Congenital Platelet Function Disorders

Laboratory Evaluation

General Diagnostic Evaluation

Within a routine diagnostic laboratory, the diagnosis of platelet dysfunction may be limited to an analysis of platelet aggregation in vitro, an evaluation of platelet morphology and size on peripheral blood smear, and in some cases, an analysis of platelet antigen expression by flow cytometry or platelet ultrastructure by electron microscopy.

Reference centers can provide additional and more specialized analyses, including measurement of platelet content and release of ATP/ADP, characterization of granule content, or an assessment of platelet signal transduction. Utilizing newer technologies, a more precise diagnosis is now possible based on specific genomic and proteomic characteristics, allowing hematologists to counsel patients and family members based on the finding of specific and well-characterized gene variants. Most bleeding disorder centers can send out samples for analysis if these assays are not performed on site.

Platelet Function Evaluation
Family history
Family history is very important, particularly in children, since they normally have not experienced many hemostatic challenges. In addition, specific attention should be paid to the occurrence and severity of umbilical stump bleeding, bleeding after circumcision, cephalohematoma, recurrent petechiae and purpura that are unusual for developmental age, conjunctival bleeding, and hematuria. Several bleeding scores (eg, BAT-ISTH, Pediatric Bleeding Questionnaire) have been developed that can serve as templates to assess severity of bleeding history in cases of platelet function disorders.11,12,13

Von Willebrand factor antigen level and activity
An important initial laboratory test is the quantitation of plasma von Willebrand Factor (VWF) antigen and activity. Abnormal VWF activity (assessed as ristocetin cofactor) typical of von Willebrand disease (VWD) type 2B and platelet-type VWD or quantitative deficiencies of VWF antigen, even if at the low end of the normal range, may confound the diagnosis of a primary platelet function disorder.

Platelet count and size
The next and most common laboratory tests utilized are assessments of platelet count and size.
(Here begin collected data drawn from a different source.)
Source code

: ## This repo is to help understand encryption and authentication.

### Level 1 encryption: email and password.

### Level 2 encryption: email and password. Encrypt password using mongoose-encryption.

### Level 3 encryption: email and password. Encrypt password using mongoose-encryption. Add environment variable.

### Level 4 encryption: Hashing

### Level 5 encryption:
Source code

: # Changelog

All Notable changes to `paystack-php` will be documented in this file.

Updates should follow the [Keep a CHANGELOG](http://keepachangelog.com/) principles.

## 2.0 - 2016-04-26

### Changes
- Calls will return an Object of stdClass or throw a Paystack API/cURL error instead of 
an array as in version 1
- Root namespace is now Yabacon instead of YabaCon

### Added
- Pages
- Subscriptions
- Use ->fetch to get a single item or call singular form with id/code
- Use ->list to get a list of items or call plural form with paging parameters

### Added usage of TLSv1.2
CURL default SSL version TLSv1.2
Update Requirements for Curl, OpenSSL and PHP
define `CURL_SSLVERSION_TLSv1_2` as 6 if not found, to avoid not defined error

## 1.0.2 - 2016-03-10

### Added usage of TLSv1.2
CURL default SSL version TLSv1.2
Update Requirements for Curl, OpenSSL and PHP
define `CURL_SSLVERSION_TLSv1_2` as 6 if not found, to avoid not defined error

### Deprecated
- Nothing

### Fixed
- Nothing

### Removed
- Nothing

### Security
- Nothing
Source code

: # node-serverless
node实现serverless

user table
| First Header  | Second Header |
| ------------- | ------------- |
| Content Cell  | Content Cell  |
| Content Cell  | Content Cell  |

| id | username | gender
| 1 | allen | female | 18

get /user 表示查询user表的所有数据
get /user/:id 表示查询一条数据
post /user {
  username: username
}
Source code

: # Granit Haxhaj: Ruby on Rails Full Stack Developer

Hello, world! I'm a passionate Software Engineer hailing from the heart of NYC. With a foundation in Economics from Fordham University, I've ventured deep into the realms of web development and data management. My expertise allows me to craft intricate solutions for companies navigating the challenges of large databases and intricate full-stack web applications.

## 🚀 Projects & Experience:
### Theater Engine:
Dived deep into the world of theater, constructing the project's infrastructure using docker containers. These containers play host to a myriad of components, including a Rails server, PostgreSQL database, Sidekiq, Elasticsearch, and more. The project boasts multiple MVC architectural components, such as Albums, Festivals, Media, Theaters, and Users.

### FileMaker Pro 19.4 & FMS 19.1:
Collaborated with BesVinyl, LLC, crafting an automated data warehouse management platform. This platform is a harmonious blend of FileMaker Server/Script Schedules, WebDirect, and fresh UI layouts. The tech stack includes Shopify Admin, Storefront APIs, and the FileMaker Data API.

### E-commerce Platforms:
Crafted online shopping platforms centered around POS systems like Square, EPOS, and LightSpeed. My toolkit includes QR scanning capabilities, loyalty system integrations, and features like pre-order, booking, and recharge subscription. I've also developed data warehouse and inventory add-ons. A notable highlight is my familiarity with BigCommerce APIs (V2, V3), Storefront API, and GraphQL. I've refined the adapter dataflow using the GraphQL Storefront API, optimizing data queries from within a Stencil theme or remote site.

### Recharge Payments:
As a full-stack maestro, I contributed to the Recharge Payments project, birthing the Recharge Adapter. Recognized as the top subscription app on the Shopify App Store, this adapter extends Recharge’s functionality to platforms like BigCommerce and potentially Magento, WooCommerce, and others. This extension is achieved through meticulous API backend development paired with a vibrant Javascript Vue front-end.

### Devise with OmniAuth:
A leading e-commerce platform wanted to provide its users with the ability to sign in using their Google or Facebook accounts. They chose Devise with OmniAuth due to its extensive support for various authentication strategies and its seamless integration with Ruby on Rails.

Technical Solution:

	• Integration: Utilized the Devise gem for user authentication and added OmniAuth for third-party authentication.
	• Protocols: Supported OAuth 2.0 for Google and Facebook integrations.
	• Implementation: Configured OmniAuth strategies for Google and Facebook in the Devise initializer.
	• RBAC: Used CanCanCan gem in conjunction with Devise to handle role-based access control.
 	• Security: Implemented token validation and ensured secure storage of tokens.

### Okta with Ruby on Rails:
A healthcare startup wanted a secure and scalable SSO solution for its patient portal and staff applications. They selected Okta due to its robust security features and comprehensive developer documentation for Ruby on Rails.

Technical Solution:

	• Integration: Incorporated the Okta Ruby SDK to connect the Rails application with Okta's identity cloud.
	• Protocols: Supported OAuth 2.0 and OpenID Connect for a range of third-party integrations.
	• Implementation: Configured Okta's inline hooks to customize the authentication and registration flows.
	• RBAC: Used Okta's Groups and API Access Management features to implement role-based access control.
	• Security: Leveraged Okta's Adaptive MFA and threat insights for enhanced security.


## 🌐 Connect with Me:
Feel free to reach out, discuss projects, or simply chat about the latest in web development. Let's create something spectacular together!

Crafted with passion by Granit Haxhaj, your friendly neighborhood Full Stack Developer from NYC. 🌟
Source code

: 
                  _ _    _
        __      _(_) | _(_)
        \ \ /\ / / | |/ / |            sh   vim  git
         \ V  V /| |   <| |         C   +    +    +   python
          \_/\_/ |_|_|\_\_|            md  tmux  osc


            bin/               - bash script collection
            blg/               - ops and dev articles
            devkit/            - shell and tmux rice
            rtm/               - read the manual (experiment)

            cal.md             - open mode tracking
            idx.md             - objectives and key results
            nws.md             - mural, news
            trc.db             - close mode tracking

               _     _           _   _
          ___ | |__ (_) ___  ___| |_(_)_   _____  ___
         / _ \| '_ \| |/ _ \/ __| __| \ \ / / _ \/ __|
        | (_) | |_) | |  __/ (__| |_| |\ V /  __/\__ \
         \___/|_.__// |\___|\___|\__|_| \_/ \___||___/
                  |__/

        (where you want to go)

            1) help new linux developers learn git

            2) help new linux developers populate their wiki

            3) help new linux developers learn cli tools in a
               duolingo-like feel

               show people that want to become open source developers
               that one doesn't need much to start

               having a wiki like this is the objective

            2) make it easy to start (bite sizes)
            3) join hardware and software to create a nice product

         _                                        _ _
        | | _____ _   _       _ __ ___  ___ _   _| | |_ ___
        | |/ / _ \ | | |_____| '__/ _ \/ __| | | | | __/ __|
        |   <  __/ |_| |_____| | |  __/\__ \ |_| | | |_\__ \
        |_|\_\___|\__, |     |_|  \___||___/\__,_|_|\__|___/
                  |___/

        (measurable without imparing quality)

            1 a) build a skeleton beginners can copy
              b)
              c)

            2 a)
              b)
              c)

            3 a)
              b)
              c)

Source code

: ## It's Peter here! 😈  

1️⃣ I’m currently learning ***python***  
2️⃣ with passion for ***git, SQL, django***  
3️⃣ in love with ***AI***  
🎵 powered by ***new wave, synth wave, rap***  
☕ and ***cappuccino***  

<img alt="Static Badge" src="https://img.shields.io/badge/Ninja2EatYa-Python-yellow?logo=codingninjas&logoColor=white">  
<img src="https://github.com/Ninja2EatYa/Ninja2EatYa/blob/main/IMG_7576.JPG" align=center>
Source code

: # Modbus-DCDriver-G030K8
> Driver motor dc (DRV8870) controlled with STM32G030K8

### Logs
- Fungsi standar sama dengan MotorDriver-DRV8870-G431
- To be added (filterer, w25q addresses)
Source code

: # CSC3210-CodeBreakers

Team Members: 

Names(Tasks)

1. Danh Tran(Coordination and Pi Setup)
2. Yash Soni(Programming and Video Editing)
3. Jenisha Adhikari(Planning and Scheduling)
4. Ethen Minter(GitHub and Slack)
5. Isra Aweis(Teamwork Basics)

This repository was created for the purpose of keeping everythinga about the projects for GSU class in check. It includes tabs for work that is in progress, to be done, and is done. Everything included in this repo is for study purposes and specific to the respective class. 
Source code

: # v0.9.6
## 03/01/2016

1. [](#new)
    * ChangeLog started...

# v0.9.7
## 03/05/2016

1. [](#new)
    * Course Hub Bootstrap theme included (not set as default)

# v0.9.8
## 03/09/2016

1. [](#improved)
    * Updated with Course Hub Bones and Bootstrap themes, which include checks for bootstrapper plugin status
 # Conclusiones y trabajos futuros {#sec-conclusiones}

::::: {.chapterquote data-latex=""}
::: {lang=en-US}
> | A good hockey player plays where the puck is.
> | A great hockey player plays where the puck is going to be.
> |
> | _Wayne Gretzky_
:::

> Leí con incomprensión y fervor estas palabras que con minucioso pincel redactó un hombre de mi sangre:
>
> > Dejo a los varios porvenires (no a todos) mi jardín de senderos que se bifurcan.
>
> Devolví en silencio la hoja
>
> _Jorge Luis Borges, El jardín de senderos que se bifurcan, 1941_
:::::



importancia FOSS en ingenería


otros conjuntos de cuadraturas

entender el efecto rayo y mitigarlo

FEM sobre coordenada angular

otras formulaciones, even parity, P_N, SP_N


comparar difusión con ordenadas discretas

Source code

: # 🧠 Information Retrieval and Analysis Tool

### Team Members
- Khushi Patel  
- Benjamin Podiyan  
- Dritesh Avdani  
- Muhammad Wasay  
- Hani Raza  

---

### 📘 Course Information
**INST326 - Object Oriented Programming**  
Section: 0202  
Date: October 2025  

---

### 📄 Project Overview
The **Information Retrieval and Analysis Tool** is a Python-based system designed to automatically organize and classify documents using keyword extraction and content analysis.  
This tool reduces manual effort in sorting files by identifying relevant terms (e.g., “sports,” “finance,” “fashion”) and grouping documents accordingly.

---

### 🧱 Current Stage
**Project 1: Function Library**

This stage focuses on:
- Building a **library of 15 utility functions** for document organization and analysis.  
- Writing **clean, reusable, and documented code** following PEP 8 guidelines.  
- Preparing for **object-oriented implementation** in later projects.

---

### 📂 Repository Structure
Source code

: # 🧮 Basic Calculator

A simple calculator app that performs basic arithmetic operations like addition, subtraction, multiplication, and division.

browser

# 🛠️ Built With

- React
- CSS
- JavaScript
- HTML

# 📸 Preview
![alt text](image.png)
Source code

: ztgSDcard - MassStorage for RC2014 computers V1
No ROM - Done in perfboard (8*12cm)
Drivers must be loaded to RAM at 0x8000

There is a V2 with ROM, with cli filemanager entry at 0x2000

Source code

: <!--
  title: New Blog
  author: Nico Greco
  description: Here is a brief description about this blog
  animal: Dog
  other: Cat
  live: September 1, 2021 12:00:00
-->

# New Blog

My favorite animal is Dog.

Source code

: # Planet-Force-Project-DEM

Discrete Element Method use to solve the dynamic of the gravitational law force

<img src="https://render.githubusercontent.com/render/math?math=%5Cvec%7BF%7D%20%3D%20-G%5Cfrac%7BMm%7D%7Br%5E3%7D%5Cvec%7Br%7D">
Careful evaluation of platelet count and morphology should be performed most simply by assessment of a peripheral blood smear and can guide subsequent evaluations.

In addition, automated platelet count and mean platelet volume (MPV) can be obtained via an automated CBC, but cell counters can often underestimate the platelet count and may render inaccurate MPV values in the setting of either macrothrombocytopenia or microthrombocytopenia.14 The peripheral smear can also provide other clues toward a diagnosis, such as pale, large platelets in gray platelet syndrome (GPS); Dohle-like inclusions in the leukocytes in MYH9-related disorders; and abnormal red blood cell morphology consistent with GATA1 mutations.

Normal platelet counts
If a normal platelet count is found in the setting of a history of bleeding, the next step is to analyze platelet function. If an evaluation of VWD has not yet been performed, it should be conducted at this stage as the clinical manifestations of mild platelet function defects can be similar to those observed in VWD.15

Light transmission aggregometry (LTA)
This is the most common and a very effective method to evaluate platelet function. Guidelines for standardization have been formulated by a number of international groups.16,17 In the case of children, the most serious limiting factor to performing LTA assessments is the volume of blood required to complete informative panels using several platelet agonists, and to validate initial findings. This often may necessitate repeat phlebotomies on several occasions to establish the presence of a platelet function disorder and rule out minor variances in aggregation. The latter are often observed in the general population, particularly in response to epinephrine or ADP, and represent a cumulative effect of common gene variants.18,19

For an overview of the patterns of platelet aggregation responses that are used to establish a diagnosis, please refer to the “Differential Diagnosis” section.

If a patient is thrombocytopenic (platelet count <100,000 per mm3), the diagnosis is largely dependent on platelet size. For a summary of platelet defects and the associated thrombocytopenia, please see the section on Platelet Defects.